Есть гипотезы, судьба которых не линейна: выдвинули – проверили – подтвердили либо опровергли. Одной из таких гипотез, которые неоднократно опровергаются, подтверждаются, забываются, вновь привлекают интерес, обрастают легендами и становятся частью не только науки, но и культуры вообще, является так называемая «гипотеза лингвистической относительности».
В строгой версии гипотеза звучит так: язык определяет мышление и способ познания (поскольку лингвистические категории ограничивают категории когнитивные). Есть версия «мягкая», которая гласит, что язык только влияет на мышление, и наряду с лингвистическими категориями мышление формируется также под влиянием традиций и некоторых видов неязыкового поведения. В работах 1930-х годов Эдварда Сепира и Бенджамина Уорфа можно найти обе версии принципа лингвистической относительности.

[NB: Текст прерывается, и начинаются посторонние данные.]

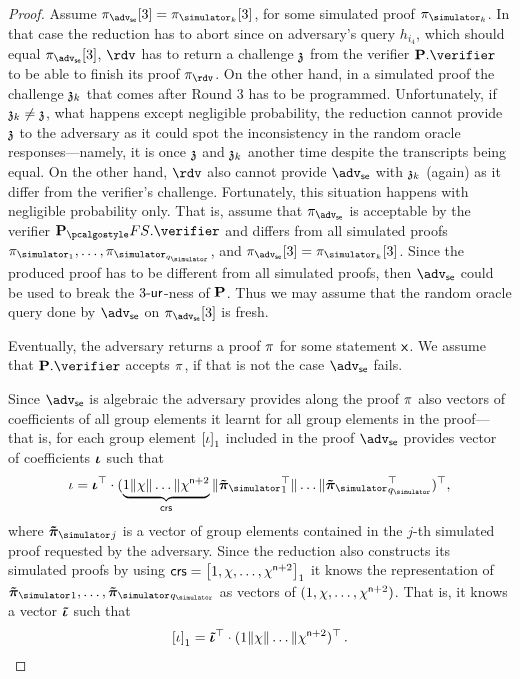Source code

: \documentclass[runningheads,11pt]{llncs}
\let\spvec\vec
\let\vec\accentvec
\let\vec\spvec
\def\vec#1{\mathchoice{\mbox{\boldmath$\displaystyle#1$}}
	{\mbox{\boldmath$\textstyle#1$}}
	{\mbox{\boldmath$\scriptstyle#1$}}
	{\mbox{\boldmath$\scriptscriptstyle#1$}}}
\theoremstyle{definition}
\begin{document}
\begin{proof}
	Assume $\zkproof_{\advse}[3] = \zkproof_{\simulator_k}[3]$, for some simulated proof $\zkproof_{\simulator_k}$.
	In that case the reduction has to abort since 
	on adversary's query $h_{i_4}$, which should equal $\zkproof_{\advse}[3]$, $\rdv$ has to return a challenge $\mathfrak{z}$ from the verifier $\plonkprot.\verifier$ to be able to finish its proof $\zkproof_\rdv$. 
	On the other hand, in a simulated proof the challenge $\mathfrak{z}_k$ that comes after Round 3 has to be programmed. 
	Unfortunately, if $\mathfrak{z}_k \neq \mathfrak{z}$, what happens except negligible probability, the reduction cannot provide $\mathfrak{z}$ to the adversary as it could spot the inconsistency in the random oracle responses---namely, it is once $\mathfrak{z}$ and $\mathfrak{z}_k$ another time despite the transcripts being equal. On the other hand, $\rdv$ also cannot provide $\advse$ with $\mathfrak{z}_k$ (again) as it differ from the verifier's challenge.
	Fortunately, this situation happens with negligible probability only. 
	That is, assume that $\zkproof_{\advse}$ is acceptable by the verifier $\plonkprotfs.\verifier$ and differs from all simulated proofs $\zkproof_{\simulator_1}, \ldots, \zkproof_{\simulator_{q_\simulator}}$, 
	and $\zkproof_{\advse}[3] =\zkproof_{\simulator_k}[3]$. 
	Since the produced proof has to be different from all simulated proofs, then $\advse$ could be used to break the ${3\text{-}\mathsf{ur}}$-ness of $\mathbf{P}$.
	Thus we may assume that the random oracle query done by $\advse$ on $\zkproof_{\advse}[3]$ is fresh.

	Eventually, the adversary returns a proof $\pi$ for some statement $\mathsf{x}$. We assume that $\plonkprot.\verifier$ accepts $\pi$, if that is not the case $\advse$ fails.
	
	Since $\advse$ is algebraic the adversary provides along the proof $\pi$ also vectors of coefficients of all group elements it learnt for all group elements in the proof---that is, for each group element $\left[\iota\right]_{1}$ included in the proof $\advse$ provides vector of coefficients $\vec{\iota}$ such that
	\[
		\iota = \vec{\iota}^\top \cdot (\underbrace{1 \| \chi \| \ldots \| \chi^{\numberofconstrains + 2}}_{\crs} \| \vec{\tilde{\zkproof}_\simulator}_1^{\top} \| \ldots \| \vec{\tilde{\zkproof}_\simulator}_{q_\simulator}^\top)^\top,
	\]
	where $\vec{\tilde{\zkproof}_\simulator}_{j}$ is a vector of group elements contained in the $j$-th simulated proof requested by the adversary.
	Since the reduction also constructs its simulated proofs by using $\mathsf{crs} = \left[1, \chi, \ldots, \chi^{\mathsf{n} + 2}\right]_{1}$ it knows the representation of $\vec{\tilde{\zkproof}_\simulator}_1, \ldots, \vec{\tilde{\zkproof}_\simulator}_{q_\simulator}$ as vectors of $(1, \chi, \ldots, \chi^{\mathsf{n} + 2})$. 
	That is, it knows a vector $\vec{\tilde{\iota}}$ such that
	\[
		\gone{\iota} = \vec{\tilde{\iota}}^\top \cdot (1 \| \chi \| \ldots \| \chi^{\numberofconstrains + 2})^\top\,.
	\]
	

\end{proof}
\end{document}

Идея лингвистического релятивизма в основных чертах была сформулирована в работах таких мыслителей XIX века, как, например, немецкий филолог и философ Вильгельм Гумбольдт (1767–1835), основоположник лингвистики как самостоятельной дисциплины. Фон Гумбольдт понимал язык не как нечто застывшее, но как непрерывный процесс, являющийся при этом воплощением духа нации. Отчасти эта идея родилась под влиянием его младшего брата, естествоиспытателя и путешественника Александра: он увлёкся экзотическими языками, где «всё не как у людей» (его последняя, оставшаяся незаконченной работа посвящена кави — одному из языков острова Ява).
В начале 1920-х годов лингвист Лео Вайсгербер (1899–1985) родом из Лотарингии – области, расположенной на границе Германии и Франции, где одинаково хорошо владеют обоими языками – разрабатывал эту теорию в Германии. Он выдвинул важное предположение о своего рода стиле присвоения действительности посредством языка.
В США же лингвистический детерминизм начали критиковать представители антропологической школы: вслед за своим учителем Францем Боасом – его ученик Эдвард Сепир и затем, в свою очередь, ученик последнего Бенджамин Уорф. Сепир изучал языки и культуру американских индейцев и накопил огромное количество описательного материала языков Северной и Центральной Америки. В 1930-х годах он сравнивал грамматические системы многочисленных языков, показывал их различия и делал на этом основании более масштабные выводы. Он полагал, что язык — это «символический ключ к поведению», потому что опыт в значительной степени интерпретируется через призму конкретного языка и наиболее явно проявляется во взаимосвязи языка и мышления. Ученый утверждал, что поведение людей, в том числе и речевое, должно оценивать в рамках их собственной культуры, а не с точки зрения других культур, считающих такое поведение бессмысленным или даже варварским. Таким образом, Эдвард Сепир выдвинул принцип культурного релятивизма, по сути, отрицавший превосходство западной культуры.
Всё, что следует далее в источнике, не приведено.